Paddy Power Betfair Blames Arsenal for Tumultuous Q1
Posted on: May 2, 2018, 10:30h.
Last updated on: May 2, 2018, 10:50h.
Paddy Power Betfair said on Wednesday that bad weather and Arsenal Football Club were among the factors responsible for scaring off bettors in Q1, leading to worse-than-hoped financial results.
The group reported flat revenue at £408 million ($555 million) in the three months to 31 March, while underlying earnings dropped 8 per cent to £102 million ($139 million), but why is this Arsene Wenger’s fault?
While an extreme weather front labeled the “Beast from the East” battered the British Isles with freezing temperatures and heavy snowfall in February and March, Arsenal’s soccer stars were facing a cold-spell all of their own making.
As extraordinary as it sounds, “The Gunners” are the only team in the top four tiers of English soccer not to have won a single away game in 2018.
Racing Called Off
Arsenal were the worst offenders among many losing favorites during the period, which produced a string of unfavorable results for bookmakers.
This had been preceded by a series of bookmaker-friendly results at the end of last year which may have sent the nation’s bettors in a collective sulk, according to Paddy Power.
Customers like to win,” a spokesperson for the bookmaker said. “If you have a sustained run of bookmaker-friendly results it will have a knock-on effect on customer activity.”
Bookmakers were delighted in the run up the Christmas period when a large number of bets were placed on Arsenal and Liverpool in mid-December, who promptly failed to deliver.
Meanwhile the Beast from the East wrought havoc on UK horseracing, compounding the bookmaker’s misery.
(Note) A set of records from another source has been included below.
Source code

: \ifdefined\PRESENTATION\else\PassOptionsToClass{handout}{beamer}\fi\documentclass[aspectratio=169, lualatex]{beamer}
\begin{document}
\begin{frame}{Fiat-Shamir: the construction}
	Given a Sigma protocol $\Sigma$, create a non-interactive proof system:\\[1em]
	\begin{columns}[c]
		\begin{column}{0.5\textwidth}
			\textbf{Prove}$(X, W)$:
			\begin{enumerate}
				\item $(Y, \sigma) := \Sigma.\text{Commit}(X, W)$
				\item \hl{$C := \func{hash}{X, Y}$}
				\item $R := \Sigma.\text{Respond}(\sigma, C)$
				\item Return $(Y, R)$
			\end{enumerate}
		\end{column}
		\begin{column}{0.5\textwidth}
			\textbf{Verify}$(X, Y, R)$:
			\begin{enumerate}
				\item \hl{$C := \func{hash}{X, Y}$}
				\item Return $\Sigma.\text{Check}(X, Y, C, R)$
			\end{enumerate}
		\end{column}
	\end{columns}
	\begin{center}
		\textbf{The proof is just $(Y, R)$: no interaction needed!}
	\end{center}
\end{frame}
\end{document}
Bad weather across the entire quarter led to the cancelation of more than 400 race meets – the equivalent to 14 percent of all scheduled races.
In comparison, just 4 percent of races were called off due to adverse weather during the corresponding period of 2017.
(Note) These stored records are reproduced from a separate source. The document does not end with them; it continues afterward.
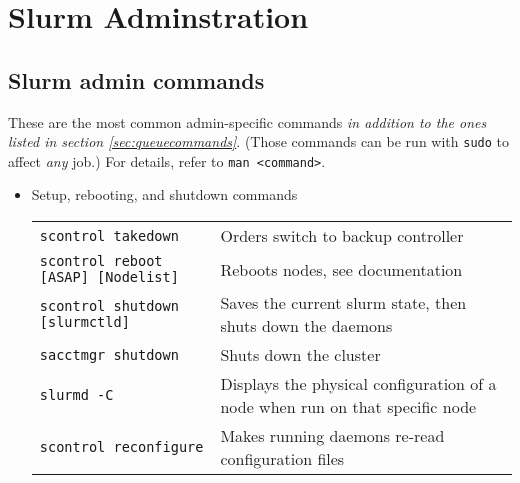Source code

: \chapter{Slurm Adminstration} \label{ch:slurmAdministration}

\section{Slurm admin commands} \label{sec:slurmadmin}
These are the most common admin-specific commands \emph{in addition to the ones listed in section \ref{sec:queuecommands}}. (Those commands can be run with \texttt{sudo} to affect \emph{any} job.) For details, refer to \texttt{man <command>}.

\begin{itemize}
\item Setup, rebooting, and shutdown commands \\
\begin{tabular}{l p{3.4in}}
  \texttt{scontrol takedown}                 & Orders switch to backup controller \\
  \texttt{scontrol reboot [ASAP] [Nodelist]} & Reboots nodes, see documentation \\
  \texttt{scontrol shutdown [slurmctld]}     & Saves the current slurm state, then shuts down the daemons \\
  \texttt{sacctmgr shutdown}                 & Shuts down the cluster \\
  \texttt{slurmd -C}                         & Displays the physical configuration of a node when run on that specific node \\
  \texttt{scontrol reconfigure}              & Makes running daemons re-read configuration files \\
\end{tabular}


\end{itemize}

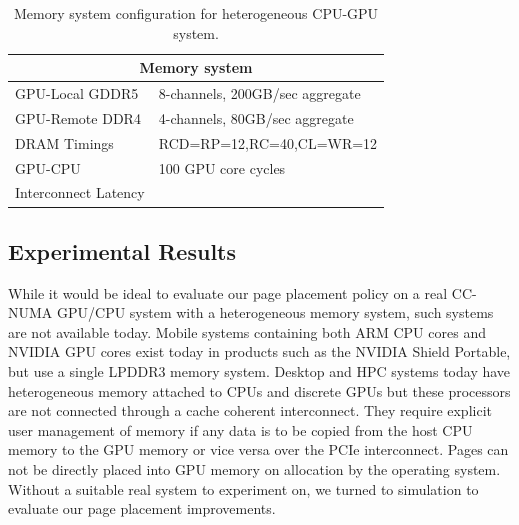 \begin{table}[t]
\begin{center}
\begin{small}
\begin{tabular}{|l|l|}
\hline
\multicolumn{2}{|c|}{Memory system}\\
\hline
GPU-Local GDDR5 & 8-channels, 200GB/sec aggregate\\
\hline
GPU-Remote DDR4& 4-channels, 80GB/sec aggregate\\
\hline
DRAM Timings & \multicolumn{1}{|l|}{RCD=RP=12,RC=40,CL=WR=12}\\
\hline
GPU-CPU &  100 GPU core cycles\\
Interconnect Latency & \\
\hline
\end{tabular}
\caption{Memory system configuration for heterogeneous CPU-GPU system.}
\label{tab:bw-methodology}
\end{small}
\end{center}
\vspace{-0.15in}
\end{table}

\subsection{Experimental Results}

While it would be ideal to evaluate our page placement policy on a real CC-NUMA
GPU/CPU system with a heterogeneous memory system, such systems are not available today.
Mobile systems containing both ARM CPU cores and NVIDIA GPU cores exist today in products
such as the NVIDIA Shield Portable, but use a single LPDDR3 memory system.
Desktop and HPC systems today have heterogeneous memory attached to CPUs and discrete
GPUs but these processors are not connected through a cache coherent interconnect.  They require explicit user 
management of memory if any data is to be copied from the host CPU memory to the GPU memory or vice versa
over the PCIe interconnect. Pages can not be directly placed into GPU memory on allocation by the operating system.
Without a suitable real system to experiment on, we turned to simulation to evaluate our
page placement improvements.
Paddy Power Betfair Shares Dip in London
Nevertheless, Paddy Power chief Peter Jackson said he believed the firm was “making progress” – although the stock market was inclined to disagree, with shares in the company dropping 6 percent in the immediate aftermath of the announcement.
Bookmakers are bracing themselves for drastic government reforms on the maximum stakes of fixed-odds betting terminals, the announcement of which could come as early as next week. Paddy Power has broken ranks with the rest of the industry in welcoming state intervention.
While Jackson said Wednesday the expected reduction from £100 to £2 would be “a lightening rod for the industry, he also said he wanted “certainty” so the decision “so we can move on.”